Two issues with this. One, it's profitable assuming you just keep serving the same model forever, which is not realistic in this market. A given model has a shelf-life, which these days is measured in months, not years. Which means that trying to separate the cost of training the model from the cost of serving it doesn't make much business sense. And two, for providers that provide inference only via open weight models, the margins quickly move to commoditization. The "someday" when frontier model providers can enjoy their current high inference margins without the burden of significant training costs is never going to arrive.

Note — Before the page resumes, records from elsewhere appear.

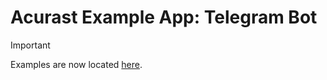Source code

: # Acurast Example App: Telegram Bot

> [!IMPORTANT]
> Examples are now located [here](https://github.com/Acurast/acurast-example-apps).
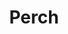 ---
templateKey: blog-post
featuredpost: false
featuredimage: /assets/Perch.png
title: Perch
description: Fish|Pole
testfield: 282
---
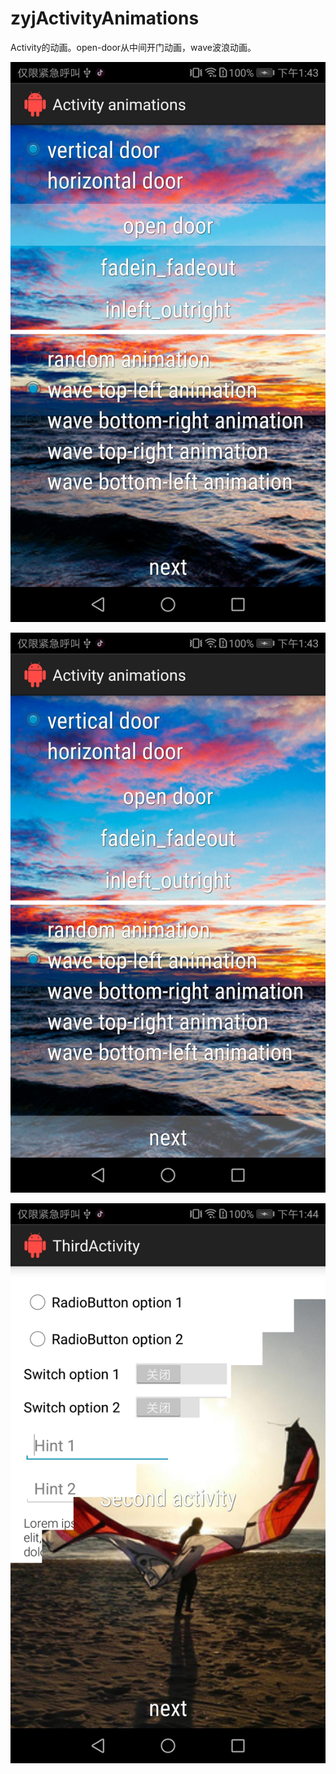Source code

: # zyjActivityAnimations
Activity的动画。open-door从中间开门动画，wave波浪动画。


![github](https://github.com/yueyue10/AndroidProjects/blob/master/zyjActivityAnimations/doc/Screenshot_20191127-134345.jpg?raw=true)

![github](https://github.com/yueyue10/AndroidProjects/blob/master/zyjActivityAnimations/doc/Screenshot_20191127-134349.jpg?raw=true)

![github](https://github.com/yueyue10/AndroidProjects/blob/master/zyjActivityAnimations/doc/Screenshot_20191127-134401.jpg?raw=true)


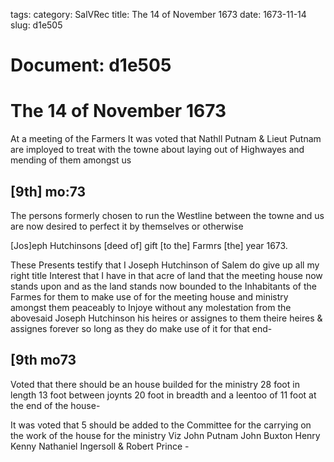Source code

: tags: 
category: SalVRec
title: The 14 of November 1673
date: 1673-11-14
slug: d1e505




# Document: d1e505


# The 14 of November 1673

At a meeting of the Farmers It was voted that Nathll Putnam & Lieut Putnam are imployed to treat with the towne about laying out of Highwayes and mending of them amongst us

## [9th] mo:73 

The persons formerly chosen to run the Westline between the towne and us are now desired to perfect it by themselves or otherwise

[Jos]eph Hutchinsons [deed of] gift [to the] Farmrs [the] year 1673.

These Presents testify that I Joseph Hutchinson of Salem do give up all my right title Interest that I have in that acre of land that the meeting house now stands upon and as the land stands now bounded to the Inhabitants of the Farmes for them to make use of for the meeting house and ministry amongst them peaceably to Injoye without any molestation from the abovesaid Joseph Hutchinson his heires or assignes to them theire heires & assignes forever so long as they do make use of it for that end-

## [9th mo73 

Voted that there should be an house builded for the ministry 28 foot in length 13 foot between joynts 20 foot in breadth and a leentoo of 11 foot at the end of the house-

It was voted that 5 should be added to the Committee for the carrying on the work of the house for the ministry Viz John Putnam John Buxton Henry Kenny Nathaniel Ingersoll & Robert Prince -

Commoditization means there's price competition. From a consumer perspective, that's good. You want it to be a low-margin, high volume, competitive business.
Although from a business perspective, it can end up being ruinous competition like solar panels or airlines. A stable equilibrium with prices neither too low or too high isn't guaranteed; it depends on market structure.
It's anyone's guess whether this reaches an equilibrium or not, but I still expect that there will be companies like OpenRouter and Fireworks that offer inference at reasonable prices.
>Commoditization means there's price competition. From a consumer perspective, that's good. You want it to be a low-margin, high volume, competitive business.
You and I may want it to be a low-margin, high-volume business. But the valuations of OpenAI, Anthropic, and much of the rest of the AI industry are not based on that assumption. They are based on the assumption that there will be a couple of winners, like in the smartphone wars, and that those winners will be able to maintain good margins.
There are low-end and premium smartphones, with different profit margins. Similarly, it seems like open weights models and high-end models could co-exist?
I don’t think there’s any way of knowing what the market structure will be in the end.
> A given model has a shelf-life, which these days is measured in months, not years.
Not all new models are trained from scratch. ChatGPT 5.3 to 5.4 (and likely 5.5) was basically the same model, but probably trained a bit more, not a new model from scratch.
> The "someday" when frontier model providers can enjoy their current high inference margins without the burden of significant training costs is never going to arrive.
That is debatable. I believe the moat for the frontier model providers is the compute. At the level of 10 trillion parameters (that Fable/Mythos are rumored to have), you need serious compute to serve inference, and you also need serious compute to train. Will DeepSeek, Qwen, Kimi, GLM come up with a 10T new model anytime soon? I doubt that. People keep saying that the Chinese labs are catching up to the US big 3, and measured in months the gap is now only 4-6 months. I doubt a Chinese version of Fable/Mythos will be released in the next 12 months.
How is this sustainable in the long run tho? Major enterprises are already making the headlines as they cut licenses and reduce token consumptions. The conversation is moving a lot toward return on token... is automating this activity with an agent giving me a higher return rather than having a human run it? Plus the advent of local AI and open source models are creating new opportunities to reduce token costs
Profitable on a per token basis is meaningless. Ed Zitron doesn’t argue that it is impossible to offer profitable inference, he argues that the business as it stands today is deeply unprofitable and only getting worse because it isn’t a high-margin inference business.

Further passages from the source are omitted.